## Your instructions:
Within the data below, how many lines contain "infty"? Reply with the number only.
##############################
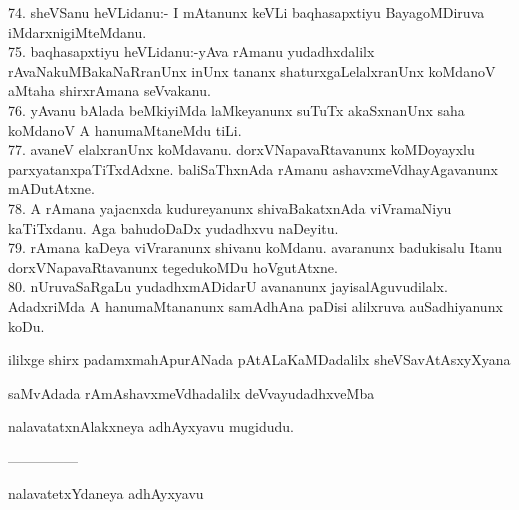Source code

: \documentclass{article}
\begin{document}
74. sheVSanu heVLidanu:- I mAtanunx keVLi baqhasapxtiyu BayagoMDiruva iMdarxnigiMteMdanu.\\
75. baqhasapxtiyu heVLidanu:-yAva rAmanu yudadhxdalilx rAvaNakuMBakaNaRranUnx inUnx tananx shaturxgaLelalxranUnx koMdanoV aMtaha shirxrAmana seVvakanu.\\
76. yAvanu bAlada beMkiyiMda laMkeyanunx suTuTx akaSxnanUnx saha koMdanoV A hanumaMtaneMdu tiLi.\\
77. avaneV elalxranUnx koMdavanu. dorxVNapavaRtavanunx koMDoyayxlu parxyatanxpaTiTxdAdxne. baliSaThxnAda rAmanu ashavxmeVdhayAgavanunx mADutAtxne.\\
78. A rAmana yajacnxda kudureyanunx shivaBakatxnAda viVramaNiyu kaTiTxdanu. Aga bahudoDaDx yudadhxvu naDeyitu.\\
79. rAmana kaDeya viVraranunx shivanu koMdanu. avaranunx badukisalu Itanu dorxVNapavaRtavanunx tegedukoMDu hoVgutAtxne.\\
80. nUruvaSaRgaLu yudadhxmADidarU avananunx jayisalAguvudilalx. AdadxriMda A hanumaMtananunx samAdhAna paDisi alilxruva auSadhiyanunx koDu.

\begin{center}
ililxge shirx padamxmahApurANada pAtALaKaMDadalilx sheVSavAtAsxyXyana
\end{center}

\begin{center}
saMvAdada rAmAshavxmeVdhadalilx deVvayudadhxveMba
\end{center}

\begin{center}
nalavatatxnAlakxneya adhAyxyavu mugidudu.
\end{center}

\begin{center}
---------------
\end{center}

\begin{center}
nalavatetxYdaneya adhAyxyavu
\end{center}
\end{document}
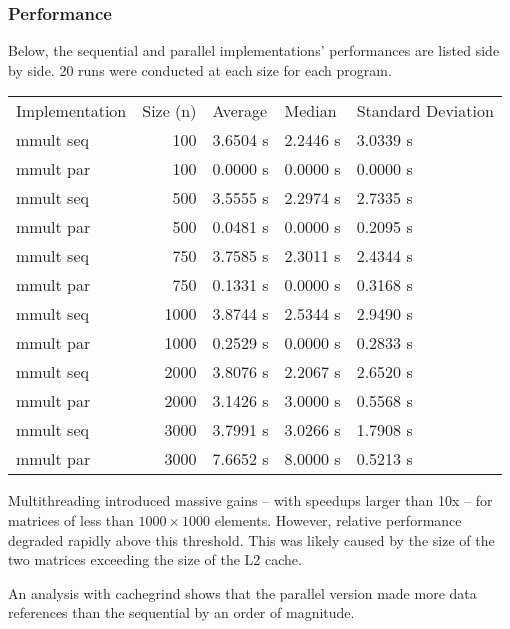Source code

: \documentclass{article}
\begin{document}
\subsubsection{Performance}
Below, the sequential and parallel implementations' performances are
listed side by side. 20 runs were conducted at each size for each program.
\begin{center}
\begin{tabular}{lrlll}
 Implementation  &  Size (n)  &  Average   &  Median    &  Standard Deviation  \\
 mmult seq       &       100  &  3.6504 s  &  2.2446 s  &  3.0339 s            \\
 mmult par       &       100  &  0.0000 s  &  0.0000 s  &  0.0000 s            \\
 mmult seq       &       500  &  3.5555 s  &  2.2974 s  &  2.7335 s            \\
 mmult par       &       500  &  0.0481 s  &  0.0000 s  &  0.2095 s            \\
 mmult seq       &       750  &  3.7585 s  &  2.3011 s  &  2.4344 s            \\
 mmult par       &       750  &  0.1331 s  &  0.0000 s  &  0.3168 s            \\
 mmult seq       &      1000  &  3.8744 s  &  2.5344 s  &  2.9490 s            \\
 mmult par       &      1000  &  0.2529 s  &  0.0000 s  &  0.2833 s            \\
 mmult seq       &      2000  &  3.8076 s  &  2.2067 s  &  2.6520 s            \\
 mmult par       &      2000  &  3.1426 s  &  3.0000 s  &  0.5568 s            \\
 mmult seq       &      3000  &  3.7991 s  &  3.0266 s  &  1.7908 s            \\
 mmult par       &      3000  &  7.6652 s  &  8.0000 s  &  0.5213 s            \\
\end{tabular}
\end{center}

Multithreading introduced massive gains -- with speedups larger than
10x -- for matrices of less than $1000 \times 1000$ elements. However, relative
performance degraded rapidly above this threshold. This was likely
caused by the size of the two matrices exceeding the size of the L2
cache. 


An analysis with cachegrind shows that the parallel version made
more data references than the sequential by an order of magnitude.
\end{document}

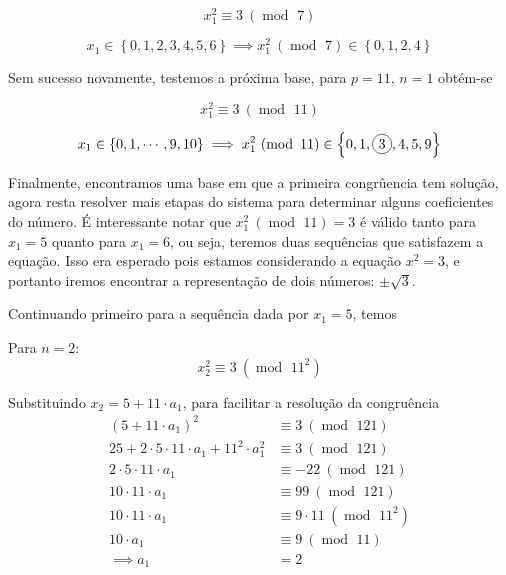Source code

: \documentclass{report}
\newcommand*\circled[1]{\tikz[baseline=(char.base)]{
            \node[shape=circle,draw,inner sep=2pt] (char) {#1};}}
\DeclareMathOperator{\modulo}{mod \ }
\theoremstyle{definition}
\begin{document}
\begin{equation*}
    x_1^2 \equiv 3 \ (\modulo 7)
\end{equation*}

\begin{equation*}
    x_1 \in \left\lbrace 0,1,2,3,4,5,6 \right\rbrace \implies x_1^2 \ (\modulo 7) \in \left\lbrace 0,1,2,4 \right\rbrace
\end{equation*}

Sem sucesso novamente, testemos a próxima base, para $p=11$, $n=1$ obtém-se

\begin{equation*}
    x_1^2 \equiv 3 \ (\modulo 11)
\end{equation*}

\begin{equation*}
    x_1 \in \left\lbrace 0,1,\cdots,9,10 \right\rbrace \implies x_1^2 \ (\modulo 11) \in \left\lbrace 0,1,\circled{3},4,5,9 \right\rbrace
\end{equation*}

Finalmente, encontramos uma base em que a primeira congrûencia tem solução, agora resta resolver mais etapas do sistema para determinar alguns coeficientes do número. É interessante notar que $x_1^2 \ (\modulo 11) = 3$ é válido tanto para $x_1 = 5$ quanto para $x_1 = 6$, ou seja, teremos duas sequências que satisfazem a equação. Isso era esperado pois estamos considerando a equação $x^2 = 3$, e portanto iremos encontrar a representação de dois números: $\pm \sqrt{3}$.

Continuando primeiro para a sequência dada por $x_1 = 5$, temos

\bigskip
        
Para $n = 2$:
\begin{equation*}
    x_2^2 \equiv 3 \ (\modulo 11^2)
\end{equation*}

Substituindo $x_2 = 5 + 11 \cdot a_1$, para facilitar a resolução da congruência
\begin{align*}
    (5 + 11 \cdot a_1)^2 &\equiv 3 \ (\modulo 121) \\
    25 + 2 \cdot 5 \cdot 11 \cdot a_1 + 11^2 \cdot a_1^2 &\equiv 3 \ (\modulo 121) \\
    2 \cdot 5 \cdot 11 \cdot a_1 &\equiv -22 \ (\modulo 121) \\
    10 \cdot 11 \cdot a_1 &\equiv 99 \ (\modulo 121) \\
    10 \cdot 11 \cdot a_1 &\equiv 9 \cdot 11 \ (\modulo 11^2) \\
    10 \cdot a_1 &\equiv 9 \ (\modulo 11) \\
    \implies a_1 &= 2
\end{align*}
\end{document}

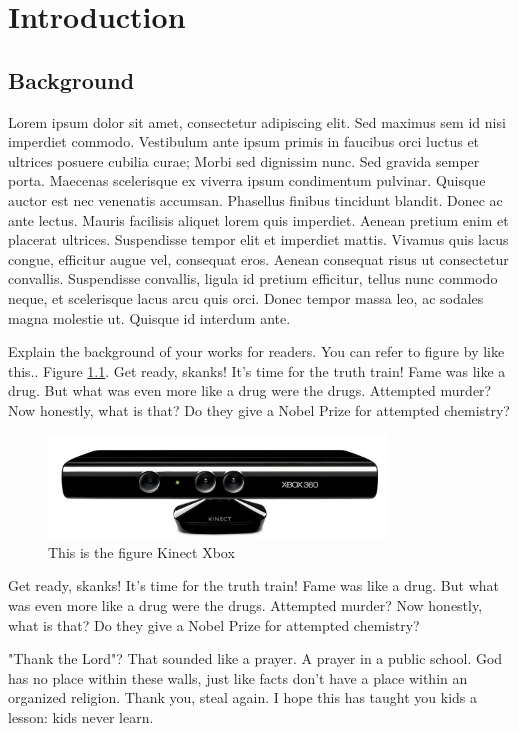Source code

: \documentclass[12pt,oneside,openright,a4paper]{explo-english-project}
\begin{document}
\chapter{Introduction}

\section{Background} 

Lorem ipsum dolor sit amet, consectetur adipiscing elit. Sed maximus sem id nisi imperdiet commodo. Vestibulum ante ipsum primis in faucibus orci luctus et ultrices posuere cubilia curae; Morbi sed dignissim nunc. Sed gravida semper porta. Maecenas scelerisque ex viverra ipsum condimentum pulvinar. Quisque auctor est nec venenatis accumsan. Phasellus finibus tincidunt blandit. Donec ac ante lectus. Mauris facilisis aliquet lorem quis imperdiet. Aenean pretium enim et placerat ultrices. Suspendisse tempor elit et imperdiet mattis. Vivamus quis lacus congue, efficitur augue vel, consequat eros. Aenean consequat risus ut consectetur convallis. Suspendisse convallis, ligula id pretium efficitur, tellus nunc commodo neque, et scelerisque lacus arcu quis orci. Donec tempor massa leo, ac sodales magna molestie ut. Quisque id interdum ante.

Explain the background of your works for readers. You can refer to figure by like this.. Figure \ref{fig:x1}.
Get ready, skanks! It's time for the truth train! Fame was like a drug. But what was even more like a drug were the drugs. Attempted murder? Now honestly, what is that? Do they give a Nobel Prize for attempted chemistry?

\begin{figure}[!h]
\centering
\includegraphics[width=90mm]{X11.jpg}
\caption{This is the figure Kinect Xbox}\label{fig:x1}
\end{figure}

Get ready, skanks! It's time for the truth train! Fame was like a drug. But what was even more like a drug were the drugs. Attempted murder? Now honestly, what is that? Do they give a Nobel Prize for attempted chemistry?

"Thank the Lord"? That sounded like a prayer. A prayer in a public school. God has no place within these walls, just like facts don't have a place within an organized religion. Thank you, steal again. I hope this has taught you kids a lesson: kids never learn.
\end{document}
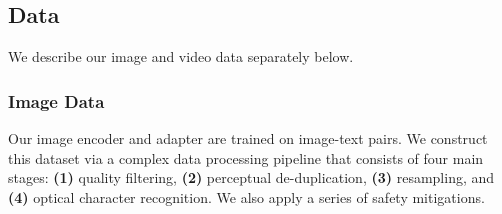 \subsection{Data}
\label{section:vision_data}
We describe our image and video data separately below.

\subsubsection{Image Data}
\label{subsubsection:vision_data_image}
Our image encoder and adapter are trained on image-text pairs.  %
We construct this dataset via a complex data processing pipeline that consists of four main stages: \textbf{(1)} quality filtering, \textbf{(2)} perceptual de-duplication, \textbf{(3)} resampling, and \textbf{(4)} optical character recognition.
We also apply a series of safety mitigations.

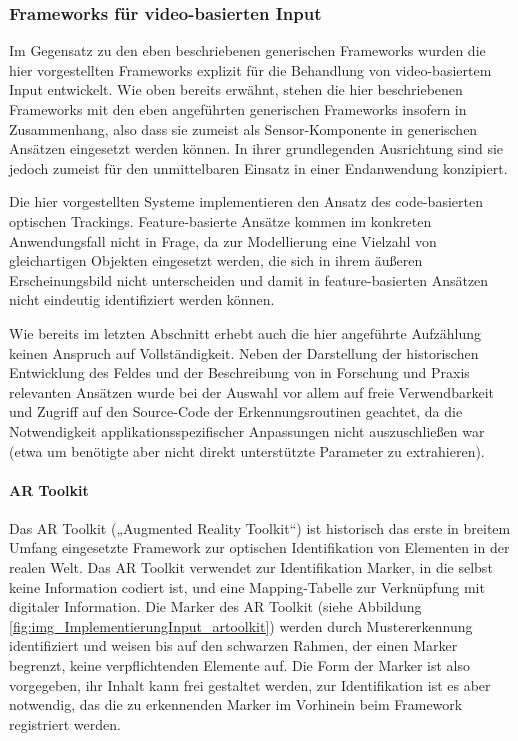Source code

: 
\subsubsection{Frameworks für video-basierten Input} %
\label{ssub:frameworks_für_video_basierten_input}

Im Gegensatz zu den eben beschriebenen generischen Frameworks wurden die hier vorgestellten Frameworks explizit für die Behandlung von video-basiertem Input entwickelt. Wie oben bereits erwähnt, stehen die hier beschriebenen Frameworks mit den eben angeführten generischen Frameworks insofern in Zusammenhang, also dass sie zumeist als Sensor-Komponente in generischen Ansätzen eingesetzt werden können. In ihrer grundlegenden Ausrichtung sind sie jedoch zumeist für den unmittelbaren Einsatz in einer Endanwendung konzipiert.

Die hier vorgestellten Systeme implementieren den Ansatz des code-basierten optischen Trackings. Feature-basierte Ansätze kommen im konkreten Anwendungsfall nicht in Frage, da zur Modellierung eine Vielzahl von gleichartigen Objekten eingesetzt werden, die sich in ihrem äußeren Erscheinungsbild nicht unterscheiden und damit in feature-basierten Ansätzen nicht eindeutig identifiziert werden können.

Wie bereits im letzten Abschnitt erhebt auch die hier angeführte Aufzählung keinen Anspruch auf Vollständigkeit. Neben der Darstellung der historischen Entwicklung des Feldes und der Beschreibung von in Forschung und Praxis relevanten Ansätzen wurde bei der Auswahl vor allem auf freie Verwendbarkeit und Zugriff auf den Source-Code der Erkennungsroutinen geachtet, da die Notwendigkeit applikationsspezifischer Anpassungen nicht auszuschließen war (etwa um benötigte aber nicht direkt unterstützte Parameter zu extrahieren).

\paragraph{AR Toolkit}\label{par:artoolkit}
Das AR Toolkit („Augmented Reality Toolkit“) \citep{Kato00} ist historisch das erste in breitem Umfang eingesetzte Framework zur optischen Identifikation von Elementen in der realen Welt. Das AR Toolkit verwendet zur Identifikation Marker, in die selbst keine Information codiert ist, und eine Mapping-Tabelle zur Verknüpfung mit digitaler Information. Die Marker des AR Toolkit (siehe Abbildung \ref{fig:img_ImplementierungInput_artoolkit}) werden durch Mustererkennung identifiziert und weisen bis auf den schwarzen Rahmen, der einen Marker begrenzt, keine verpflichtenden Elemente auf. Die Form der Marker ist also vorgegeben, ihr Inhalt kann frei gestaltet werden, zur Identifikation ist es aber notwendig, das die zu erkennenden Marker im Vorhinein beim Framework registriert werden. 


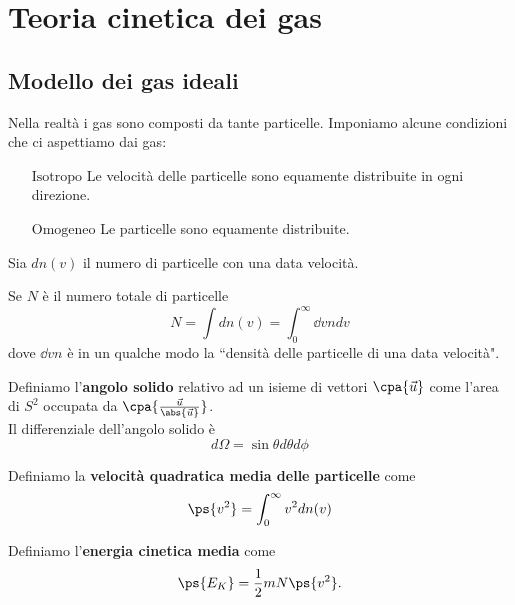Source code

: \chapter{Teoria cinetica dei gas}


\section{Modello dei gas ideali}
Nella realt\`a i gas sono composti da tante particelle. Imponiamo alcune condizioni che ci aspettiamo dai gas:
\setlength{\leftmargini}{0cm}
\begin{itemize}
\item[$\boxed{\text{Isotropo}}$] Le velocit\`a delle particelle sono equamente distribuite in ogni direzione.
\item[$\boxed{\text{Omogeneo}}$] Le particelle sono equamente distribuite.
\end{itemize}
\setlength{\leftmargini}{0.5cm}
Sia $dn(v)$ il numero di particelle con una data velocit\`a.
\begin{remark}
Se $N$ \`e il numero totale di particelle
\[N=\int dn(v)=\int_0^\infty \dd vndv\]
dove $\dd vn$ \`e in un qualche modo la ``densit\`a delle particelle di una data velocit\`a".
\end{remark}

\begin{definition}
Definiamo l'\textbf{angolo solido} relativo ad un isieme di vettori $\cpa{\vec u}$ come l'area di $S^2$ occupata da $\cpa{\frac{\vec u}{\abs{\vec u}}}$.\\
Il differenziale dell'angolo solido \`e 
\[d\Omega=\sin\theta d\theta d\phi\]
\end{definition}

\begin{definition}
Definiamo la \textbf{velocit\`a quadratica media delle particelle} come
\[\ps{v^2}=\int_0^\infty v^2dn(v)\] 
\end{definition}

\begin{definition}
Definiamo l'\textbf{energia cinetica media} come \[\ps{E_K}=\frac12mN\ps{v^2}.\]
\end{definition}

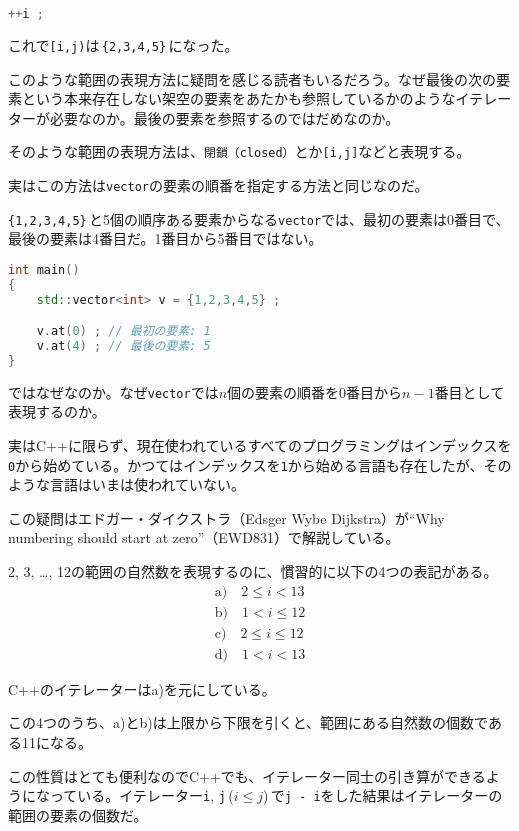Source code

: \begin{lstlisting}[language={C++}]
++i ;
\end{lstlisting}

これで\texttt{[i,j)}は\,\texttt{\{2,3,4,5\}}\,になった。

このような範囲の表現方法に疑問を感じる読者もいるだろう。なぜ最後の次の要素という本来存在しない架空の要素をあたかも参照しているかのようなイテレーターが必要なのか。最後の要素を参照するのではだめなのか。

そのような範囲の表現方法は、\texttt{閉鎖（closed）}とか\texttt{[i,j]}などと表現する。

実はこの方法は\texttt{vector}の要素の順番を指定する方法と同じなのだ。

\texttt{\{1,2,3,4,5\}}\,と5個の順序ある要素からなる\texttt{vector}では、最初の要素は0番目で、最後の要素は4番目だ。1番目から5番目ではない。

\begin{lstlisting}[language={C++}]
int main()
{
    std::vector<int> v = {1,2,3,4,5} ;

    v.at(0) ; // 最初の要素: 1
    v.at(4) ; // 最後の要素: 5
}
\end{lstlisting}

ではなぜなのか。なぜ\texttt{vector}では\(n\)個の要素の順番を0番目から\(n-1\)番目として表現するのか。

実はC++に限らず、現在使われているすべてのプログラミングはインデックスを\texttt{0}から始めている。かつてはインデックスを\texttt{1}から始める言語も存在したが、そのような言語はいまは使われていない。

この疑問はエドガー・ダイクストラ（Edsger Wybe Dijkstra）が``Why numbering should start at zero''（EWD831）で解説している。

2, 3, \ldots, 12の範囲の自然数を表現するのに、慣習的に以下の4つの表記がある。
\begin{gather*}
\textrm{a)}\quad 2 \le i < 13\\
\textrm{b)}\quad 1 < i \le 12\\
\textrm{c)}\quad 2 \le i \le 12\\
\textrm{d)}\quad 1 < i < 13
\end{gather*}

C++のイテレーターはa)を元にしている。

この4つのうち、a)とb)は上限から下限を引くと、範囲にある自然数の個数である11になる。

この性質はとても便利なのでC++でも、イテレーター同士の引き算ができるようになっている。イテレーター\texttt{i}, \texttt{j}\,(\(i \le j\))\,で\texttt{j - i}をした結果はイテレーターの範囲の要素の個数だ。

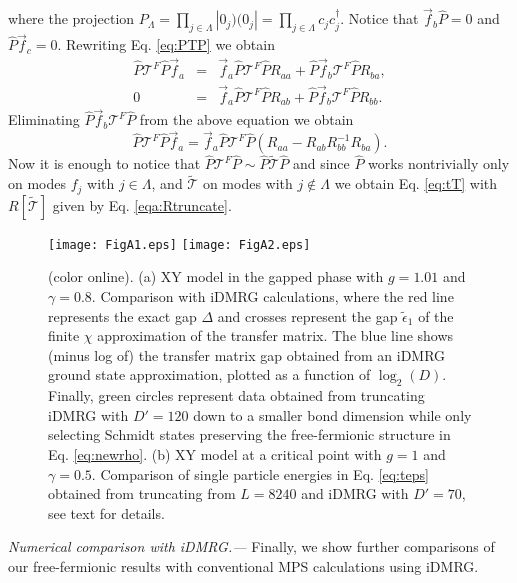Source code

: \documentclass[prl,twocolumn,showpacs,floatfix,superscriptaddress,nofootinbib]{revtex4-1}
\begin{document}
\noindent where the projection $P_\Lambda =\prod_{j\in\Lambda}|0_j)(0_j|= \prod_{j\in\Lambda} c_j c_j^\dagger$. 
Notice that $\vec f_b \hat P =0$ and $\hat P \vec f_c  =0$.  
Rewriting Eq. \eqref{eq:PTP} we obtain 
\begin{eqnarray*}
\hat P \mathcal{T}^F \hat P \vec f_a &=& \vec f_a \hat P \mathcal{T}^F \hat P R_{aa} + \hat P \vec f_b\mathcal{T}^F \hat P R_{ba}, \\
0 &=& \vec f_a \hat P \mathcal{T}^F \hat P R_{ab} +\hat P \vec f_b\mathcal{T}^F \hat P R_{bb}. 
\end{eqnarray*}
Eliminating $\hat P \vec f_b\mathcal{T}^F \hat P$ from the above equation we obtain 
$$
\hat P \mathcal{T}^F \hat P \vec f_a  =  \vec f_a \hat P \mathcal{T}^F \hat P (R_{aa}  - R_{ab} R_{bb}^{-1} R_{ba}).
$$
Now it is enough to notice that $\hat P \mathcal{T}^F \hat P \sim  \hat  P \tilde{ \mathcal{T}} \hat P$ and since $\hat P$ works nontrivially only on modes $f_j$ with $j \in \Lambda$, and  $\tilde {\mathcal{T}}$ on modes with $j \notin \Lambda$ we obtain Eq. \eqref{eq:tT} with $R[\tilde {\mathcal{T}}]$ given by Eq. \eqref{eqa:Rtruncate}.

\begin{figure}[t] 
\begin{center}
\texttt{[image: FigA1.eps]}
\texttt{[image: FigA2.eps]}
\end{center}
\caption{(color online). (a) XY model in the gapped phase with $g=1.01$ and $\gamma = 0.8$.  Comparison with iDMRG calculations, where the red line represents the exact gap $\Delta$ and crosses represent the gap $\tilde \epsilon_1$ of the finite $\chi$ approximation of the transfer matrix. The blue line shows (minus log of) the transfer matrix gap obtained from an iDMRG ground state approximation, plotted as a function of $\log_2(D)$. Finally, green circles represent data obtained from truncating iDMRG with $D'=120$ down to a smaller bond dimension while only selecting Schmidt states preserving the free-fermionic structure in Eq. \eqref{eq:newrho}.
(b) XY model at a critical point with $g=1$ and $\gamma = 0.5$. Comparison of single particle energies in Eq. \eqref{eq:teps} obtained from truncating from $L=8240$ and iDMRG with $D'=70$, see text for details.}
\label{fig:Anum}
\end{figure}


{\it  Numerical comparison with {\rm iDMRG}.---} 
Finally, we show further comparisons of our free-fermionic results with conventional MPS calculations using iDMRG.
\end{document}
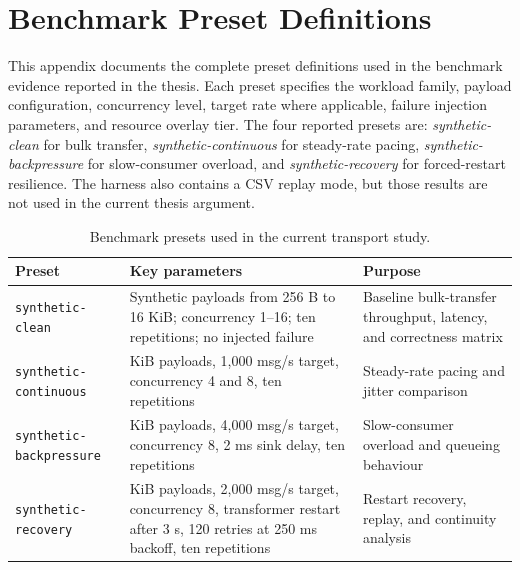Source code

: \section{Benchmark Preset Definitions}
\label{app:presets}

This appendix documents the complete preset definitions used in the benchmark evidence reported in the thesis. Each preset specifies the workload family, payload configuration, concurrency level, target rate where applicable, failure injection parameters, and resource overlay tier. The four reported presets are: \emph{synthetic-clean} for bulk transfer, \emph{synthetic-continuous} for steady-rate pacing, \emph{synthetic-backpressure} for slow-consumer overload, and \emph{synthetic-recovery} for forced-restart resilience. The harness also contains a CSV replay mode, but those results are not used in the current thesis argument.

\begin{table}[H]
    \centering
    \footnotesize
    \caption{Benchmark presets used in the current transport study.}
    \label{tab:appendix-presets}
    \setlength{\tabcolsep}{6pt}
    \renewcommand{\arraystretch}{1.08}
    \begin{tabularx}{\textwidth}{>{\raggedright\arraybackslash}p{}>{\raggedright\arraybackslash}X>{\raggedright\arraybackslash}X}
        \toprule
        Preset & Key parameters & Purpose \\
        \midrule
        \texttt{synthetic-clean} & Synthetic payloads from 256 B to 16 KiB; concurrency 1--16; ten repetitions; no injected failure & Baseline bulk-transfer throughput, latency, and correctness matrix \\
        \texttt{synthetic-continuous} & 1 KiB payloads, 1{,}000 msg/s target, concurrency 4 and 8, ten repetitions & Steady-rate pacing and jitter comparison \\
        \texttt{synthetic-backpressure} & 1 KiB payloads, 4{,}000 msg/s target, concurrency 8, 2 ms sink delay, ten repetitions & Slow-consumer overload and queueing behaviour \\
        \texttt{synthetic-recovery} & 4 KiB payloads, 2{,}000 msg/s target, concurrency 8, transformer restart after 3 s, 120 retries at 250 ms backoff, ten repetitions & Restart recovery, replay, and continuity analysis \\
        \bottomrule
    \end{tabularx}
\end{table}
##############################
## Task output:
2